◆ Problem to solve:
Examine the entries and show every line in which the word "article" is found.

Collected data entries
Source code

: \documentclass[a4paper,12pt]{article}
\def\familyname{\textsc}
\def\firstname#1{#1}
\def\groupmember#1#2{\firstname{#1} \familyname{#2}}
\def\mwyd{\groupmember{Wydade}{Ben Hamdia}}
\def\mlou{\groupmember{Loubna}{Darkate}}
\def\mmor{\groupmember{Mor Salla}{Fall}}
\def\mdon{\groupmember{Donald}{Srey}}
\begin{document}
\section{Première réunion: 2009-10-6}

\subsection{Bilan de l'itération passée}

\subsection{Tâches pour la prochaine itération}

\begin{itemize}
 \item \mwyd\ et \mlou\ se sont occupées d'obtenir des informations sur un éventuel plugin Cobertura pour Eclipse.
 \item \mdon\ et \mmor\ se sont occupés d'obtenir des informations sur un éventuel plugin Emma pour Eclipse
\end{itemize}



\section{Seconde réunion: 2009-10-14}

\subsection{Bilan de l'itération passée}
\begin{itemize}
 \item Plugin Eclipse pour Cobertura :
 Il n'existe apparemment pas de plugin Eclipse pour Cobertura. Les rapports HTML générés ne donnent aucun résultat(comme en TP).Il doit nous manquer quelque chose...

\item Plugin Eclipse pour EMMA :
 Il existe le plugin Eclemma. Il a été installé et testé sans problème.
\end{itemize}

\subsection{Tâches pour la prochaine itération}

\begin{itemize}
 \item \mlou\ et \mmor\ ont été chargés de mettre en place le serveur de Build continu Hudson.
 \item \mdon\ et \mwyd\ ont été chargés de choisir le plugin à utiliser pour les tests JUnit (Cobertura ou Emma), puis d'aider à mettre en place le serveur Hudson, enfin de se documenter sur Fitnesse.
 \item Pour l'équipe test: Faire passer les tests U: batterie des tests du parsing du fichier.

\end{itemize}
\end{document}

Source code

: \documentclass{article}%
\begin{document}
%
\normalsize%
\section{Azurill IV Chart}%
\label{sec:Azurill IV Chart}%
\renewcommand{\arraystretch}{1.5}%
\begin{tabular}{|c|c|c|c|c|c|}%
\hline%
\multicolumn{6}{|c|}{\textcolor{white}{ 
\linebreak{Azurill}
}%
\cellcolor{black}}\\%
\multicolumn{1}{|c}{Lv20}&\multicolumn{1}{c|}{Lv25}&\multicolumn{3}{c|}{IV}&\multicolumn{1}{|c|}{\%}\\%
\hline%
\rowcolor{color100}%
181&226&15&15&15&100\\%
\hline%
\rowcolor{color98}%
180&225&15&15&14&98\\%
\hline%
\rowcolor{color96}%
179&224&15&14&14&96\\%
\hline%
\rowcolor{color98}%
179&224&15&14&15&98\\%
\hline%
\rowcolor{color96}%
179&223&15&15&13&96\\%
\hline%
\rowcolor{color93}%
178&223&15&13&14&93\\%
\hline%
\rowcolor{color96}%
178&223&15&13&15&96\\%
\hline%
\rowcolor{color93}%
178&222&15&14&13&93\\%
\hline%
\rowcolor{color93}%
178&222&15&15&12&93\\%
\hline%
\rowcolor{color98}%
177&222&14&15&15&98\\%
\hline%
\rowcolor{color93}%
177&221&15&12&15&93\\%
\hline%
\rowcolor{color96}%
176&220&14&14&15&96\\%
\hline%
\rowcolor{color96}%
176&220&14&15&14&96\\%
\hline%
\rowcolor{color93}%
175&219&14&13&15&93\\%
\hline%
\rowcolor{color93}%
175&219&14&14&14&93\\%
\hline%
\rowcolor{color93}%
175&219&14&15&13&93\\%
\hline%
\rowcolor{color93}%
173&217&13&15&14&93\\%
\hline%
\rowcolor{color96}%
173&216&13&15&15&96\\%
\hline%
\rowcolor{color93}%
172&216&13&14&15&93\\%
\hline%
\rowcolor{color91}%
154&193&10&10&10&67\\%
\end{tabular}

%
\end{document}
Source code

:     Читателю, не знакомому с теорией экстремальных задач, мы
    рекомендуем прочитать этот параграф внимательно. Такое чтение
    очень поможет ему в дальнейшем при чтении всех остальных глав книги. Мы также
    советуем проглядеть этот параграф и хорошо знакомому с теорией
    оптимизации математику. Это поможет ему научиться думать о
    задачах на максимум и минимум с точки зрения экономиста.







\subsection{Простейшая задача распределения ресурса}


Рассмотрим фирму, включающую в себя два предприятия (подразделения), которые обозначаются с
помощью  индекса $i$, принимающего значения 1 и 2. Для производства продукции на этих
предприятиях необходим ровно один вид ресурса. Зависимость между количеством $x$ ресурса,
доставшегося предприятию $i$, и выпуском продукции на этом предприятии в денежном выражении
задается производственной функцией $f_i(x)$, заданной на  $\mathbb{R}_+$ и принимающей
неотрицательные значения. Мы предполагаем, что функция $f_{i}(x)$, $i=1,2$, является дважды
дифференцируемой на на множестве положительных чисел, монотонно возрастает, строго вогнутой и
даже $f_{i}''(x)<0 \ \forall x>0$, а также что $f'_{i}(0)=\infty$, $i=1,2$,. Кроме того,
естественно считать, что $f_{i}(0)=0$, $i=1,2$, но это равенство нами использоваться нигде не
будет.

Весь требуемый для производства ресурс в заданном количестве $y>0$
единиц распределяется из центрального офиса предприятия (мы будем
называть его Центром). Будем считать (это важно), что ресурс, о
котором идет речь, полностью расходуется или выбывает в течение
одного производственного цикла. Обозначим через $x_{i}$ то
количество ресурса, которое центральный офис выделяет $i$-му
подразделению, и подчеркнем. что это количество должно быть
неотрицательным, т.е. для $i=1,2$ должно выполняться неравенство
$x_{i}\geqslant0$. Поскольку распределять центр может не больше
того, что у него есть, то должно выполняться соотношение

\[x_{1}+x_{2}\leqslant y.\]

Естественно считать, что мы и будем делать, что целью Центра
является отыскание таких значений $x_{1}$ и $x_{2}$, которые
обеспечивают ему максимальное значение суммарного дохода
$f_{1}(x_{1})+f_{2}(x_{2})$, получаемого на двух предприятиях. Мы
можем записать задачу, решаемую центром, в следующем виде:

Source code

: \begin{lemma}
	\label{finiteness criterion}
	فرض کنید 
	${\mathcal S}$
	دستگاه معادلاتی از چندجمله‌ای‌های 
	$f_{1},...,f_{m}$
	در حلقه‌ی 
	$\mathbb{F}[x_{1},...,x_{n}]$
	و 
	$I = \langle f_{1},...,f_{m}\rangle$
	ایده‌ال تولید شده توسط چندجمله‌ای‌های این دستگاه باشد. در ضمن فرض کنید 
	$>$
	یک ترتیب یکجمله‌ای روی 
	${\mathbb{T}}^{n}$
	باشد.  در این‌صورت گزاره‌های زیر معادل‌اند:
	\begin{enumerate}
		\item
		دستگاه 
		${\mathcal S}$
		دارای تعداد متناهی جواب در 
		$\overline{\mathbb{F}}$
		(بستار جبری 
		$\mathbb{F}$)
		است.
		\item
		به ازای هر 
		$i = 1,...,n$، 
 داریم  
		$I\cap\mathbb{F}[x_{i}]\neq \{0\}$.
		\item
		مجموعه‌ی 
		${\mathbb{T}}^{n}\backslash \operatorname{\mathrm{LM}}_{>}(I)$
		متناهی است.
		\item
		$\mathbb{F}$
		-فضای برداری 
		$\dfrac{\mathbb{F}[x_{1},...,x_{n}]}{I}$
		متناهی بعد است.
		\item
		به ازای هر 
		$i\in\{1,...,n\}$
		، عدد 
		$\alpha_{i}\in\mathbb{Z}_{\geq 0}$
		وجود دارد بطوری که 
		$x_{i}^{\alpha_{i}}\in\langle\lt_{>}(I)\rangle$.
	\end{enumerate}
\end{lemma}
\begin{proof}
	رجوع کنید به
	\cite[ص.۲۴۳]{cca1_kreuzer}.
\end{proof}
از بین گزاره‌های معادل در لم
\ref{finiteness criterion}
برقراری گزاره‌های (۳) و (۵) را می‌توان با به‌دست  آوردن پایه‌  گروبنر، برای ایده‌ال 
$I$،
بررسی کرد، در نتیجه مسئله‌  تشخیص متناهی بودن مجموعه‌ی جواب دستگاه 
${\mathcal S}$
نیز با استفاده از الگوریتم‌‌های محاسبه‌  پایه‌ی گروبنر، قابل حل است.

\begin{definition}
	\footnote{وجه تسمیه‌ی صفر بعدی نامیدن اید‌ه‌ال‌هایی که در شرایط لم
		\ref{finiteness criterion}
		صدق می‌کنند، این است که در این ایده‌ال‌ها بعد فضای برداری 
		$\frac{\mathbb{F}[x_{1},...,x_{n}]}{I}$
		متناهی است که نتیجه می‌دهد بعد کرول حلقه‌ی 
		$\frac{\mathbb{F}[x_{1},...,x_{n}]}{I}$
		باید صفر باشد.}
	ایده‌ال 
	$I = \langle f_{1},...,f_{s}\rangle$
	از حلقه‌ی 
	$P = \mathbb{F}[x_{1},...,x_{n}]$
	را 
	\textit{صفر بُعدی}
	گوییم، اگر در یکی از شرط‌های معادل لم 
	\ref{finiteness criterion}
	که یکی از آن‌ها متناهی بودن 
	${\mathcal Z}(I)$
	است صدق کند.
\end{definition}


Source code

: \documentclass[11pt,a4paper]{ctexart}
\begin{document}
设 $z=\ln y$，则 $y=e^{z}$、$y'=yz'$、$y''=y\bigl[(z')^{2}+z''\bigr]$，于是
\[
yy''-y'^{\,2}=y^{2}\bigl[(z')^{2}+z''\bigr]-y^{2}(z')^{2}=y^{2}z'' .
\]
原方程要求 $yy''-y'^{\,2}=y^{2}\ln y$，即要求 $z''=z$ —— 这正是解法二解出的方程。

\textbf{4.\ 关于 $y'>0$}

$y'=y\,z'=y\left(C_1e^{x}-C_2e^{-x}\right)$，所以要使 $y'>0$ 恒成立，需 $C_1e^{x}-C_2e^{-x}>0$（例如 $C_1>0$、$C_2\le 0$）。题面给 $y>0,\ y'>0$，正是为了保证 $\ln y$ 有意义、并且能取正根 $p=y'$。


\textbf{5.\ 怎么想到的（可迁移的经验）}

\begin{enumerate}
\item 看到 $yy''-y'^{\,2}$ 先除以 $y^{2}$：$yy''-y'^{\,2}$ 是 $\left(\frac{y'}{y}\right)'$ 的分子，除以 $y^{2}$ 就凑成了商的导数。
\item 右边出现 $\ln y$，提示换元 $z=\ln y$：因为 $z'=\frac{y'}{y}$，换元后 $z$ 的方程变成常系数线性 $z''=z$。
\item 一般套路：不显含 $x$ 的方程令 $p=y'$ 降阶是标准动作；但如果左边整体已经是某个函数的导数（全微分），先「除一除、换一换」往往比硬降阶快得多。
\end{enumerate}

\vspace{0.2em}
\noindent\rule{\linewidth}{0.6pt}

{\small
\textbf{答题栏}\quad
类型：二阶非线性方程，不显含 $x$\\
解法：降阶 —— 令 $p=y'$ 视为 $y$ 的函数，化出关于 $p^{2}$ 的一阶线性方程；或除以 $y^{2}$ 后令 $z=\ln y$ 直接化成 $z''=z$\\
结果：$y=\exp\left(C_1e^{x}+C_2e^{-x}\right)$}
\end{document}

◆ Solution for this exercise:
: \documentclass[a4paper,12pt]{article}
: \documentclass{article}%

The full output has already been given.